124話 隠された秘密の扉
A級ダンジョン最下層のボス部屋で、俺たちは、迷宮主――古代竜アルタインを倒した。
「にゃ~! 凄いドロップアイテムにゃ~」
「たくさんあるのじゃ~」
アルタインは今までの迷宮主や階層主とは違って、数種類の通常アイテムやレアアイテムをドロップした。
さすが、A級ダンジョンの迷宮主にして固有種だ。
床に、たくさんのアイテムが散らばっている。光輝くアルタインの大きな魔石もある。
俺は、とりあえず、一旦すべて空間魔法を使い収納する。
「あっ、魔法陣が現れたよ!」
後ろを振り向くと、俺たちが入って来たボス部屋の扉近くの床に、帰還用の魔法陣が見える。
しかし、一番気になるのは、"祭壇"だ。
俺は、扉とは反対側、ボス部屋の正面奥に見える祭壇の方に視線を移す。
その祭壇の高さは俺の胸のあたりくらい。硬い石のようなもので出来ており、かなり古い物のように見える。装飾は質素な感じだ。
俺たちはその祭壇に近づく。
「トール、これがダリアさんの夢に出てきた祭壇なの?」
「すごく古い祭壇なのじゃー」
「そう、エミリー。おそらく間違いないと思う」
「お、お兄ちゃん、"タリスマン"を捧げるんだよね?」
リンが少し震えるような声で言う。その声には期待と興奮が感じられる。
「おう、ダリアさんの夢に現れた男性は、タリスマンを祭壇に捧げたようだしな……。おそらく"世界樹の泉"にたどり着くための重要な謎が解けるのかもしれない……。よし、やってみるか」
俺は、10歳の誕生日に父親からもらった、お守りのような金属製のメダル――菱形のタリスマンを取り出す。

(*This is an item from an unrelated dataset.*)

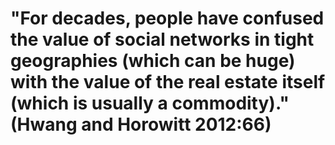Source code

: # "For decades, people have confused the value of social networks in tight geographies (which can be huge) with the value of the real estate itself (which is usually a commodity)." (Hwang and Horowitt 2012:66)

「にゃー! これがトールの言っていたタリスマンかにゃ! 不思議な感じのするメダルにゃ」
「ほんとですぅ~、奇麗なお守りメダルですねぇ~」
祭壇の上には、不思議な魔法陣が刻まれていて淡く光っている。この魔法陣の上にタリスマンを置けばいいのだろうか?
「よし! みんな、祭壇にメダルを捧げるぞ!」
「な、なんだかドキドキするわね!」
「そ、そうだな……何が起こるのだろうか……」
俺はタリスマンを、祭壇の上の魔法陣の中央に静かに置く。
すると――徐々に、タリスマンと魔法陣が光輝いてくる。
「「お、おおお!!」」
「「こ、これは!?」」
タリスマンから、まるで立体映像みたいな光が、祭壇の上に浮かび上がる。
「こ、これは! 地図!? ……なのか?」
祭壇の上に浮かぶホログラム――。
そこには地図のようなものが、映像として浮かび上がっている。
「と、トール! 確かにこれは地図だわ! しかも、私たちの住んでいる大陸の地図よ!」
「確かに、地図なのじゃ! でも、かなり古代の地図に見えるのじゃ!」
言われてみれば、現在我々が住んでいる大陸の地図にそっくりだ。
現代の一般的に普及している大陸地図に比べ、やや一部大陸の海岸線に違いがある。また、現代では存在しない謎の小さな島なども見える。イナリが言うように、古代の地図なのかもしれない。
だが、時代は違えど、間違いなく俺たちの住む大陸の地図だ。
「何か地図の中に光っている点があるわ! 緑色の光と赤い光……」
エミリーが言う。
確かに地図の中央部分のある一点に赤い光が見える。そして、中央から北の部分に緑色に光る点がある。
「こ、これは!? 赤い点は、ここ、王都の位置だわ! そして……緑の点は……」
「「「フォレスタ領都!?」」」
皆の驚きの声が重なる。
確かに地図の配置を俯瞰して見ると、緑色に光る点は、俺の住む街フォレスタ領都辺りを示している。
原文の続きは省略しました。